Description
Are you someone who is intent on playing to win-great at taking risks, seizing opportunities and innovating – but weak at managing the details of projects and sometimes caught short because you never came up with a Plan B?
Or are you thorough, accurate and careful – unfailing when it comes to meeting your responsibilities and keeping yourself and others safe – but less comfortable with taking chances that might lead to growth and innovation?
Dr. Heidi Grant Halvorson has found that most people fall into these two camps in the workplace, though we may all share traits of both groups in different situations.
If your thinking mainly falls into the first group, you have what she calls a “promotion focus.” If you’re in the second group, you have a “prevention focus.”
Each has its strong points. Understanding your own tendencies will help you to make the most of them and achieve better results in everything you do, from work to your home life.
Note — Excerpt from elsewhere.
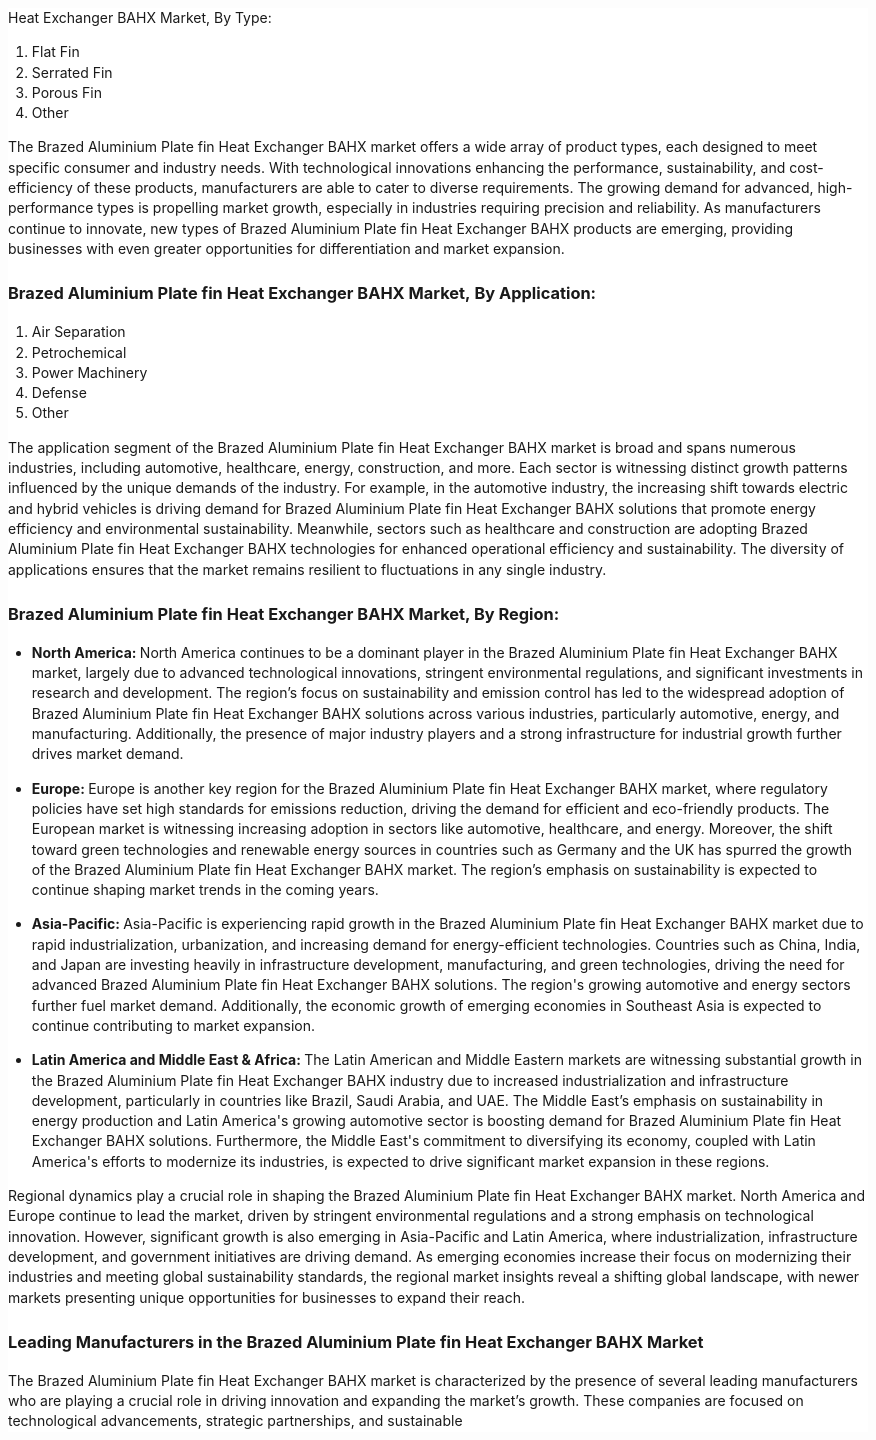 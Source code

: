 Heat Exchanger BAHX Market, By Type:<br /></strong></h3><ol><li>Flat Fin<li> Serrated Fin<li> Porous Fin<li> Other</li></ol><p>The Brazed Aluminium Plate fin Heat Exchanger BAHX market offers a wide array of product types, each designed to meet specific consumer and industry needs. With technological innovations enhancing the performance, sustainability, and cost-efficiency of these products, manufacturers are able to cater to diverse requirements. The growing demand for advanced, high-performance types is propelling market growth, especially in industries requiring precision and reliability. As manufacturers continue to innovate, new types of Brazed Aluminium Plate fin Heat Exchanger BAHX products are emerging, providing businesses with even greater opportunities for differentiation and market expansion.</p><h3>Brazed Aluminium Plate fin Heat Exchanger BAHX Market,&nbsp;By Application:</h3><ol><li>Air Separation<li> Petrochemical<li> Power Machinery<li> Defense<li> Other</li></ol><p>The application segment of the Brazed Aluminium Plate fin Heat Exchanger BAHX market is broad and spans numerous industries, including automotive, healthcare, energy, construction, and more. Each sector is witnessing distinct growth patterns influenced by the unique demands of the industry. For example, in the automotive industry, the increasing shift towards electric and hybrid vehicles is driving demand for Brazed Aluminium Plate fin Heat Exchanger BAHX solutions that promote energy efficiency and environmental sustainability. Meanwhile, sectors such as healthcare and construction are adopting Brazed Aluminium Plate fin Heat Exchanger BAHX technologies for enhanced operational efficiency and sustainability. The diversity of applications ensures that the market remains resilient to fluctuations in any single industry.</p><h3>Brazed Aluminium Plate fin Heat Exchanger BAHX Market, By Region:</h3><ul><li><p><strong>North America:&nbsp;</strong>North America continues to be a dominant player in the Brazed Aluminium Plate fin Heat Exchanger BAHX market, largely due to advanced technological innovations, stringent environmental regulations, and significant investments in research and development. The region&rsquo;s focus on sustainability and emission control has led to the widespread adoption of Brazed Aluminium Plate fin Heat Exchanger BAHX solutions across various industries, particularly automotive, energy, and manufacturing. Additionally, the presence of major industry players and a strong infrastructure for industrial growth further drives market demand.</p></li><li><p><strong><strong>Europe:&nbsp;</strong></strong>Europe is another key region for the Brazed Aluminium Plate fin Heat Exchanger BAHX market, where regulatory policies have set high standards for emissions reduction, driving the demand for efficient and eco-friendly products. The European market is witnessing increasing adoption in sectors like automotive, healthcare, and energy. Moreover, the shift toward green technologies and renewable energy sources in countries such as Germany and the UK has spurred the growth of the Brazed Aluminium Plate fin Heat Exchanger BAHX market. The region&rsquo;s emphasis on sustainability is expected to continue shaping market trends in the coming years.</p></li><li><p><strong><strong>Asia-Pacific:&nbsp;</strong></strong>Asia-Pacific is experiencing rapid growth in the Brazed Aluminium Plate fin Heat Exchanger BAHX market due to rapid industrialization, urbanization, and increasing demand for energy-efficient technologies. Countries such as China, India, and Japan are investing heavily in infrastructure development, manufacturing, and green technologies, driving the need for advanced Brazed Aluminium Plate fin Heat Exchanger BAHX solutions. The region's growing automotive and energy sectors further fuel market demand. Additionally, the economic growth of emerging economies in Southeast Asia is expected to continue contributing to market expansion.</p></li><li><p><strong><strong>Latin America and Middle East &amp; Africa:&nbsp;</strong></strong>The Latin American and Middle Eastern markets are witnessing substantial growth in the Brazed Aluminium Plate fin Heat Exchanger BAHX industry due to increased industrialization and infrastructure development, particularly in countries like Brazil, Saudi Arabia, and UAE. The Middle East&rsquo;s emphasis on sustainability in energy production and Latin America's growing automotive sector is boosting demand for Brazed Aluminium Plate fin Heat Exchanger BAHX solutions. Furthermore, the Middle East's commitment to diversifying its economy, coupled with Latin America's efforts to modernize its industries, is expected to drive significant market expansion in these regions.</p></li></ul><p>Regional dynamics play a crucial role in shaping the Brazed Aluminium Plate fin Heat Exchanger BAHX market. North America and Europe continue to lead the market, driven by stringent environmental regulations and a strong emphasis on technological innovation. However, significant growth is also emerging in Asia-Pacific and Latin America, where industrialization, infrastructure development, and government initiatives are driving demand. As emerging economies increase their focus on modernizing their industries and meeting global sustainability standards, the regional market insights reveal a shifting global landscape, with newer markets presenting unique opportunities for businesses to expand their reach.</p><h3><strong>Leading Manufacturers in the Brazed Aluminium Plate fin Heat Exchanger BAHX Market</strong></h3><p>The Brazed Aluminium Plate fin Heat Exchanger BAHX market is characterized by the presence of several leading manufacturers who are playing a crucial role in driving innovation and expanding the market&rsquo;s growth. These companies are focused on technological advancements, strategic partnerships, and sustainable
In this fascinating seminar you will:
- Learn how to identify your own core focus
- Find out why it’s so hard to be good with both big ideas and with the details
- Discover techniques for putting your core focus to work for you
- Pick up vital strategies for influencing those around you by understanding their primary orientation
Heidi Grant Halvorson is a social psychologist who researches, writes, and speaks about the science of motivation. She is currently Associate Director of the Motivation Science Center at the Columbia Business School. She is also an expert blogger for 99u, Fast Company, WSJ.com, Forbes, The Huffington Post, and Psychology Today, as well as a regular contributor to the BBC World Service’s Business Daily, the Harvard Business Review, and Smart Brief’s Smart Blog on Leadership.
Dr. Grant Halvorson is a member of the American Psychological Association, the Association for Psychological Science, and the Society for Personality and Social Psychology, and was recently elected to the highly selective Society for Experimental Social Psychology. She received her PhD in social psychology from Columbia University.